As the search continues for Sarah Majoras of Lambertville, officials continue to focus on a canal area near the Delaware River that's close to where the woman lives.

Surveilliance photo of Sarah Majoras crossing the bridge from New Hope, PA into Lambertville the nigtht of her disappearance. (Hunterdon County Prosecutor's Office)

For the second day in a row, marine police spent several hours checking the canal with sonar.

"They're basically looking for anomalies to show up on a screen so that our divers can verify as to whether there is a subject in the water - they will do every attempt to make sure they have what they're looking for - they'll verify with a camera and then we'll have to sometimes verify it again with a diver," Sgt. Steven Groseibl, Assistant Commander of the New Jersey State Police Technical Emergency and Mission Specialists Unit, said.
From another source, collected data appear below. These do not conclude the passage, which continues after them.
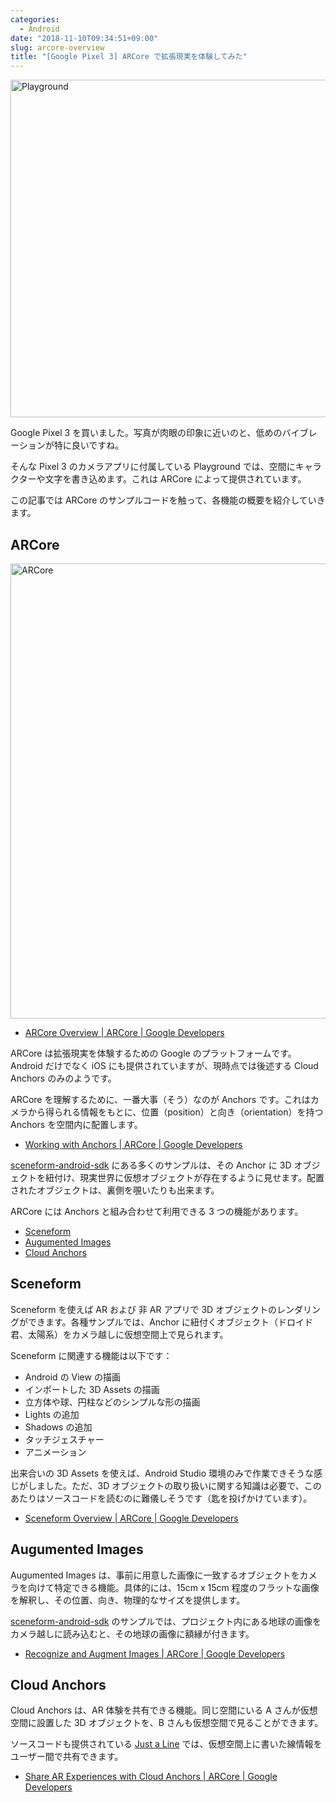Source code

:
 ```yaml
---
categories:
  - Android
date: "2018-11-10T09:34:51+09:00"
slug: arcore-overview
title: "[Google Pixel 3] ARCore で拡張現実を体験してみた"
---
```


<img alt="Playground" src="/images/2018/11/playground.jpg" width="1080" height="540">

Google Pixel 3 を買いました。写真が肉眼の印象に近いのと、低めのバイブレーションが特に良いですね。

そんな Pixel 3 のカメラアプリに付属している Playground では、空間にキャラクターや文字を書き込めます。これは ARCore によって提供されています。

この記事では ARCore のサンプルコードを触って、各機能の概要を紹介していきます。

## ARCore

<img alt="ARCore" src="/images/2018/11/arcore-discover-hero.jpg" width="1712" height="728">

- [ARCore Overview | ARCore | Google Developers](https://developers.google.com/ar/discover/)

ARCore は拡張現実を体験するための Google のプラットフォームです。Android だけでなく iOS にも提供されていますが、現時点では後述する Cloud Anchors のみのようです。

ARCore を理解するために、一番大事（そう）なのが Anchors です。これはカメラから得られる情報をもとに、位置（position）と向き（orientation）を持つ Anchors を空間内に配置します。

- [Working with Anchors | ARCore | Google Developers](https://developers.google.com/ar/develop/developer-guides/anchors)

[sceneform-android-sdk](https://github.com/google-ar/sceneform-android-sdk.git) にある多くのサンプルは、その Anchor に 3D オブジェクトを紐付け、現実世界に仮想オブジェクトが存在するように見せます。配置されたオブジェクトは、裏側を覗いたりも出来ます。

ARCore には Anchors と組み合わせて利用できる 3 つの機能があります。

- [Sceneform](#sceneform)
- [Augumented Images](#augumented-images)
- [Cloud Anchors](#cloud-anchors)

## Sceneform

Sceneform を使えば AR および 非 AR アプリで 3D オブジェクトのレンダリングができます。各種サンプルでは、Anchor に紐付くオブジェクト（ドロイド君、太陽系）をカメラ越しに仮想空間上で見られます。

Sceneform に関連する機能は以下です：

- Android の View の描画
- インポートした 3D Assets の描画
- 立方体や球、円柱などのシンプルな形の描画
- Lights の追加
- Shadows の追加
- タッチジェスチャー
- アニメーション

出来合いの 3D Assets を使えば、Android Studio 環境のみで作業できそうな感じがしました。ただ、3D オブジェクトの取り扱いに関する知識は必要で、このあたりはソースコードを読むのに難儀しそうです（匙を投げかけています）。

- [Sceneform Overview | ARCore | Google Developers](https://developers.google.com/ar/develop/java/sceneform/)

## Augumented Images

Augumented Images は、事前に用意した画像に一致するオブジェクトをカメラを向けて特定できる機能。具体的には、15cm x 15cm 程度のフラットな画像を解釈し、その位置、向き、物理的なサイズを提供します。

[sceneform-android-sdk](https://github.com/google-ar/sceneform-android-sdk.git) のサンプルでは、プロジェクト内にある地球の画像をカメラ越しに読み込むと、その地球の画像に額縁が付きます。

- [Recognize and Augment Images | ARCore | Google Developers](https://developers.google.com/ar/develop/java/augmented-images/)

## Cloud Anchors

Cloud Anchors は、AR 体験を共有できる機能。同じ空間にいる A さんが仮想空間に設置した 3D オブジェクトを、B さんも仮想空間で見ることができます。

ソースコードも提供されている [Just a Line](https://experiments.withgoogle.com/justaline) では、仮想空間上に書いた線情報をユーザー間で共有できます。

<youtube IOKwGCQJVCw>

- [Share AR Experiences with Cloud Anchors | ARCore | Google Developers](https://developers.google.com/ar/develop/java/cloud-anchors/overview-android)
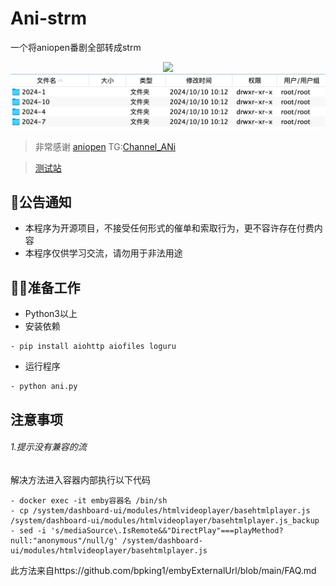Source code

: # Ani-strm

一个将aniopen番剧全部转成strm

<div align="center">
	<img src="./1.png">
</div>
<div align="center">
	<img src="./2.png">
</div>

> 非常感谢 [aniopen](https://openani.an-i.workers.dev/) TG:[Channel_ANi](https://t.me/channel_ani)

> [测试站](https://0m.ee/)
## 📜公告通知

- 本程序为开源项目，不接受任何形式的催单和索取行为，更不容许存在付费内容
- 本程序仅供学习交流，请勿用于非法用途

## 🧑‍🏭准备工作

- Python3以上
- 安装依赖

```shell script
- pip install aiohttp aiofiles loguru
```

- 运行程序

```shell script
- python ani.py
```

## 注意事项

###### 1.提示没有兼容的流

解决方法进入容器内部执行以下代码

```shell script
- docker exec -it emby容器名 /bin/sh
- cp /system/dashboard-ui/modules/htmlvideoplayer/basehtmlplayer.js /system/dashboard-ui/modules/htmlvideoplayer/basehtmlplayer.js_backup
- sed -i 's/mediaSource\.IsRemote&&"DirectPlay"===playMethod?null:"anonymous"/null/g' /system/dashboard-ui/modules/htmlvideoplayer/basehtmlplayer.js
```
此方法来自https://github.com/bpking1/embyExternalUrl/blob/main/FAQ.md
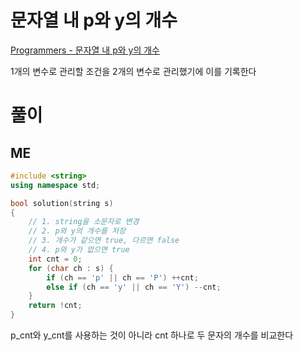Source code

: # 문자열 내 p와 y의 개수
[ Programmers - 문자열 내 p와 y의 개수 ](https://school.programmers.co.kr/learn/courses/30/lessons/12916)   

1개의 변수로 관리할 조건을 2개의 변수로 관리했기에 이를 기록한다   

# 풀이
## ME
```cpp
#include <string>
using namespace std;

bool solution(string s)
{
    // 1. string을 소문자로 변경
    // 2. p와 y의 개수를 저장
    // 3. 개수가 같으면 true, 다르면 false
    // 4. p와 y가 없으면 true
    int cnt = 0;
    for (char ch : s) {
        if (ch == 'p' || ch == 'P') ++cnt;
        else if (ch == 'y' || ch == 'Y') --cnt;
    }
    return !cnt;
}
```
p_cnt와 y_cnt를 사용하는 것이 아니라 cnt 하나로 두 문자의 개수를 비교한다   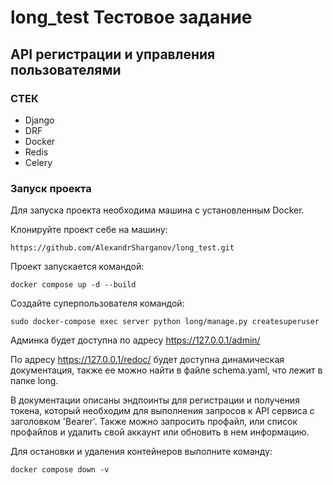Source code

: # long_test Тестовое задание

## API регистрации и управления пользователями

### СТЕК
- Django
- DRF
- Docker
- Redis
- Celery

### Запуск проекта

Для запуска проекта необходима машина с установленным Docker. 

Клонируйте проект себе на машину:
```
https://github.com/AlexandrSharganov/long_test.git
```

Проект запускается командой:
```
docker compose up -d --build
```

Создайте суперпользователя командой:
```
sudo docker-compose exec server python long/manage.py createsuperuser
```

Админка будет доступна по адресу https://127.0.0.1/admin/

По адресу https://127.0.0.1/redoc/ будет доступна динамическая документация, также ее можно найти в файле schema.yaml, что лежит в папке long.

В документации описаны эндпоинты для регистрации и получения токена, который необходим для выполнения запросов к API сервиса с заголовком 'Bearer'. Также можно запросить профайл, или список профайлов и удалить свой аккаунт или обновить в нем информацию.


Для остановки и удаления контейнеров выполните команду:
```
docker compose down -v
```
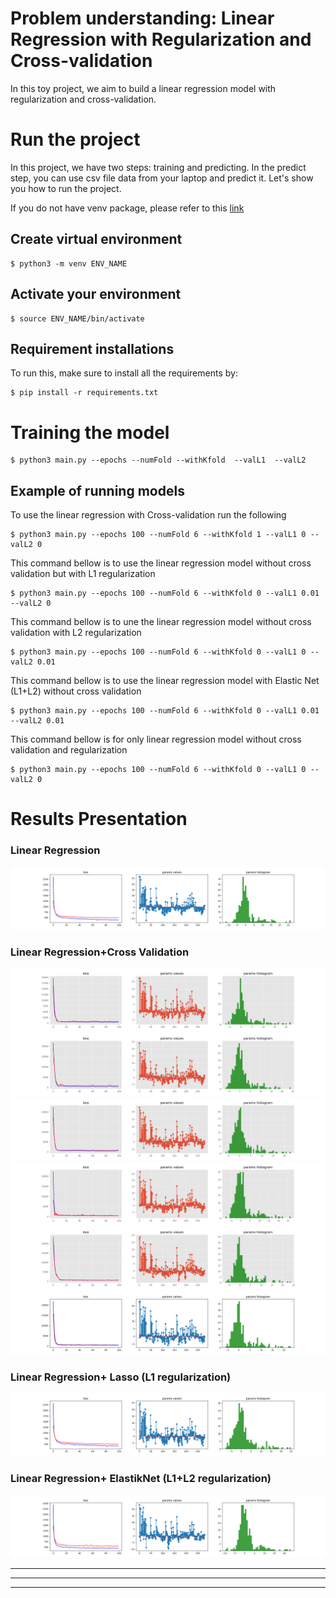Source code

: # Problem understanding: Linear Regression with Regularization and Cross-validation #
In this toy project, we aim to build a linear regression model with regularization and cross-validation. </br>

<!-- <img src="images/cat.0.jpg" align="center">
<img src="images/dog.0.jpg" align="right"> -->





<!-- <br> -->

# Run the project #
In this project, we have two steps: training and predicting. In the predict step, you can use csv file data from your laptop and predict it. Let's show you how to run the project.

If you do not have venv package, please refer to this [link](https://linuxize.com/post/how-to-create-python-virtual-environments-on-ubuntu-18-04/)
</br>

## Create virtual environment ##

```
$ python3 -m venv ENV_NAME
```
## Activate your environment ##

```
$ source ENV_NAME/bin/activate
```

## Requirement installations ##
To run this, make sure to install all the requirements by:

```
$ pip install -r requirements.txt 
```
# Training the model #

```
$ python3 main.py --epochs --numFold --withKfold  --valL1  --valL2  
```
## Example of running models ##

To use the linear regression with Cross-validation run the following 
```
$ python3 main.py --epochs 100 --numFold 6 --withKfold 1 --valL1 0 --valL2 0 
```
This command bellow is to use the linear regression model without cross validation but with L1 regularization
```
$ python3 main.py --epochs 100 --numFold 6 --withKfold 0 --valL1 0.01 --valL2 0 
```
This command bellow is to une the linear regression model without cross validation with L2 regularization
```
$ python3 main.py --epochs 100 --numFold 6 --withKfold 0 --valL1 0 --valL2 0.01 
```
This command bellow is to use the linear regression model with Elastic Net (L1+L2) without cross validation 
```
$ python3 main.py --epochs 100 --numFold 6 --withKfold 0 --valL1 0.01 --valL2 0.01 
```
This command bellow is for only linear regression model without cross validation and regularization
```
$ python3 main.py --epochs 100 --numFold 6 --withKfold 0 --valL1 0 --valL2 0
```


# Results Presentation


### Linear Regression  </br>
![caption](/figures/Linearfig10.png)

### Linear Regression+Cross Validation  </br>
![caption](/figures/KfoldFigure/fig4.png) 
![caption](/figures/KfoldFigure/fig5.png)
![caption](/figures/KfoldFigure/fig13.png)
![caption](/figures/KfoldFigure/fig14.png)
![caption](/figures/KfoldFigure/fig15.png)
![caption](/figures/KfoldFigure/fig18.png)



### Linear Regression+ Lasso (L1 regularization)  </br>
![caption](figures/L1fig12.png) 

### Linear Regression+ ElastikNet (L1+L2 regularization)  </br>
![caption](figures/ElasticFig/fig4.png) 

___

---
___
He says the sonar is a tremendous help, but it's not an exact science, because, "You can basically make out the size of something and then measure it on the screen but nothing is very clear…They'll be looking for any kind of anomaly that's on the screen that might be the approximate size of a human being around 5 foot…and then we would put the underwater camera in and or divers in to verify that anomaly on the screen."

Groseibl adds the operation will proceed "until the troopers are satisfied the area is clear- they may continue for several days… It's usually a difficult operation and the guys are working very hard."